Use stilt.Footprint.aggregate() when you have discrete source locations:

import numpy as np
import pandas as pd

footprints = model.footprints["wbb"].load(mets="hrrr")

sources = [
    (-111.970, 40.515, 45.0),
    (-112.015, 40.779, 120.0),
    (-111.890, 40.650, 30.0),
]
coords = [(lon, lat) for lon, lat, _ in sources]
fluxes = np.array([flux for _, _, flux in sources])

rows = []
for foot in footprints:
    start, end = foot.time_range
    bins = pd.interval_range(start=start, end=end, freq="1h")
    sensitivity = foot.aggregate(coords=coords, time_bins=bins)
    enhancement = (sensitivity.to_numpy() * fluxes[:, None]).sum(axis=0)
    rows.append(
        pd.Series(
            enhancement,
            index=[interval.mid for interval in bins],
            name=foot.receptor.id,
        )
    )

modeled = pd.concat(rows, axis=1).T

Gridded inventory convolution#

For gridded inventories, integrate the footprint over time and multiply cell by cell:

import xarray as xr

inventory = xr.open_dataarray("inventory.nc")

enhancements = []
for foot in footprints:
    integrated = foot.integrate_over_time().data
    inventory_on_grid = inventory.interp(
        lat=integrated.lat,
        lon=integrated.lon,
        method="linear",
    )
    enhancement = float((integrated * inventory_on_grid).sum(["lat", "lon"]))
    enhancements.append(
        {"time": foot.receptor.time, "enhancement_ppm": enhancement}
    )

modeled = pd.DataFrame(enhancements).set_index("time").sort_index()

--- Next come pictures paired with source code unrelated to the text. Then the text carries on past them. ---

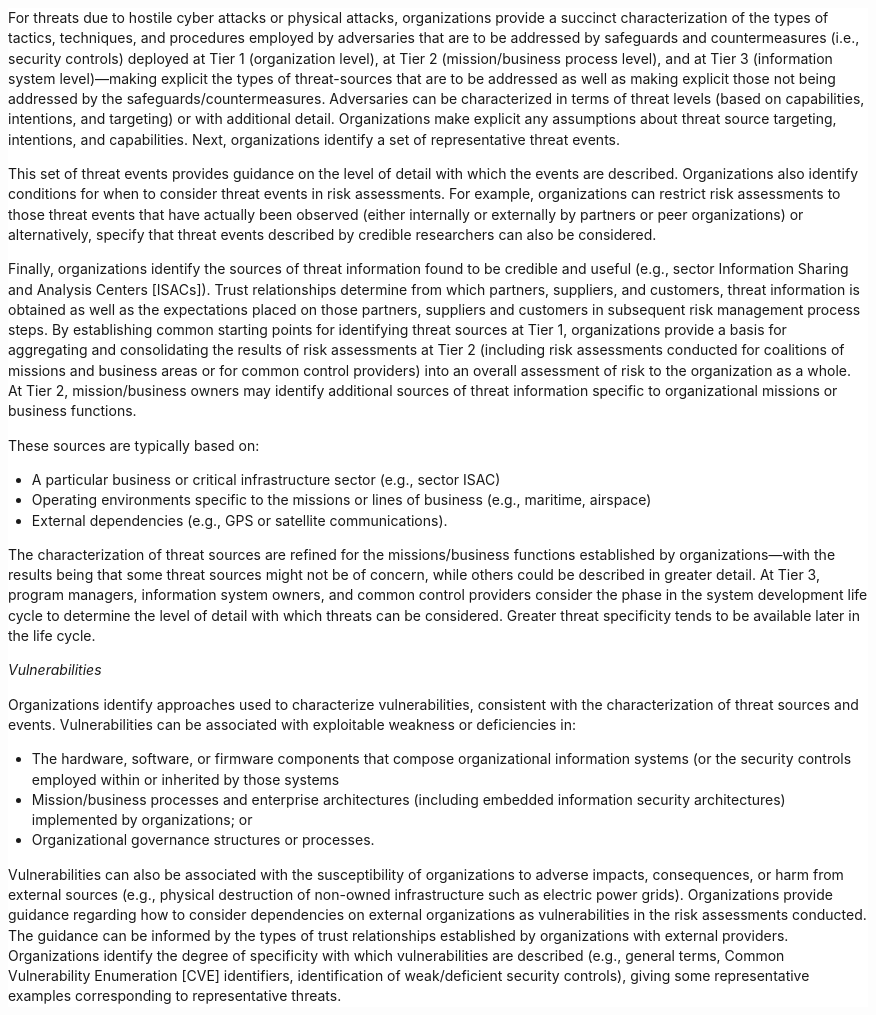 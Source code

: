 For threats due to hostile cyber attacks or physical attacks, organizations provide a succinct characterization of the types of tactics, techniques, and procedures employed by adversaries that are to be addressed by safeguards and countermeasures (i.e., security controls) deployed at Tier 1 (organization level), at Tier 2 (mission/business process level), and at Tier 3 (information system level)—making explicit the types of threat-sources that are to be addressed as well as making explicit those not being addressed by the safeguards/countermeasures. Adversaries can be characterized in terms of threat levels (based on capabilities, intentions, and targeting) or with additional detail. Organizations make explicit any assumptions about threat source targeting, intentions, and capabilities. Next, organizations identify a set of representative threat events.

This set of threat events provides guidance on the level of detail with which the events are described. Organizations also identify conditions for when to consider threat events in risk assessments. For example, organizations can restrict risk assessments to those threat events that have actually been observed (either internally or externally by partners or peer organizations) or alternatively, specify that threat events described by credible researchers can also be considered.

Finally, organizations identify the sources of threat information found to be credible and useful (e.g., sector Information Sharing and Analysis Centers [ISACs]). Trust relationships determine from which partners, suppliers, and customers, threat information is obtained as well as the expectations placed on those partners, suppliers and customers in subsequent risk management process steps. By establishing common starting points for identifying threat sources at Tier 1, organizations provide a basis for aggregating and consolidating the results of risk assessments at Tier 2 (including risk assessments conducted for coalitions of missions and business areas or for common control providers) into an overall assessment of risk to the organization as a whole. At Tier 2, mission/business owners may identify additional sources of threat information specific to organizational missions or business functions.

These sources are typically based on:

- A particular business or critical infrastructure sector (e.g., sector ISAC)
- Operating environments specific to the missions or lines of business (e.g., maritime, airspace)
- External dependencies (e.g., GPS or satellite communications).

The characterization of threat sources are refined for the missions/business functions established by organizations—with the results being that some threat sources might not be of concern, while others could be described in greater detail. At Tier 3, program managers, information system owners, and common control providers consider the phase in the system development life cycle to determine the level of detail with which threats can be considered. Greater threat specificity tends to be available later in the life cycle.

*Vulnerabilities*

Organizations identify approaches used to characterize vulnerabilities, consistent with the characterization of threat sources and events. Vulnerabilities can be associated with exploitable weakness or deficiencies in:

- The hardware, software, or firmware components that compose organizational information systems (or the security controls employed within or inherited by those systems
- Mission/business processes and enterprise architectures (including embedded information security architectures) implemented by organizations; or
- Organizational governance structures or processes.

Vulnerabilities can also be associated with the susceptibility of organizations to adverse impacts, consequences, or harm from external sources (e.g., physical destruction of non-owned infrastructure such as electric power grids). Organizations provide guidance regarding how to consider dependencies on external organizations as vulnerabilities in the risk assessments conducted. The guidance can be informed by the types of trust relationships established by organizations with external providers. Organizations identify the degree of specificity with which vulnerabilities are described (e.g., general terms, Common Vulnerability Enumeration [CVE] identifiers, identification of weak/deficient security controls), giving some representative examples corresponding to representative threats.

Comparing with observations#

import matplotlib.pyplot as plt

observed = pd.read_csv("observations.csv", index_col="time", parse_dates=True)

fig, ax = plt.subplots(figsize=(12, 4))
observed["ch4_ppm"].plot(ax=ax, label="Observed", color="k", alpha=0.7)
modeled["enhancement_ppm"].plot(ax=ax, label="Modeled enhancement", color="tab:red")
ax.legend()
ax.set_ylabel("CH4 (ppm)")
plt.tight_layout()

This is still only the footprint-times-flux part of an inversion workflow, but it is the central bridge from transport to emissions analysis.